> [How to complete this task]
Output the records exactly as they appear, with no pictures included.
Segment Start: Given records
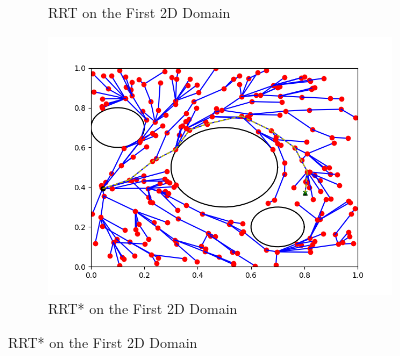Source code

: \documentclass{article}
\begin{document}
\begin{enumerate}[(a)]
\begin{figure}[h!]
\begin{subfigure}{0.3\textwidth}
        \caption{RRT on the First 2D Domain}
    \end{subfigure}
    \hspace{0.05in}
    \begin{subfigure}{0.3\textwidth}
        \centering
        \includegraphics[width=\textwidth]{../figures/rrt_star_run1.png}
        \caption{RRT* on the First 2D Domain}
    \end{subfigure}
\end{figure}


\end{enumerate}
\end{document}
Segment End: Given records
> [Your response]
Source code

: \documentclass{article}
\begin{document}
\begin{enumerate}[(a)]
\begin{figure}[h!]
\begin{subfigure}{0.3\textwidth}
        \caption{RRT on the First 2D Domain}
    \end{subfigure}
    \hspace{0.05in}
    \begin{subfigure}{0.3\textwidth}
        \centering
        \includegraphics[width=\textwidth]{../figures/rrt_star_run1.png}
        \caption{RRT* on the First 2D Domain}
    \end{subfigure}
\end{figure}


\end{enumerate}
\end{document}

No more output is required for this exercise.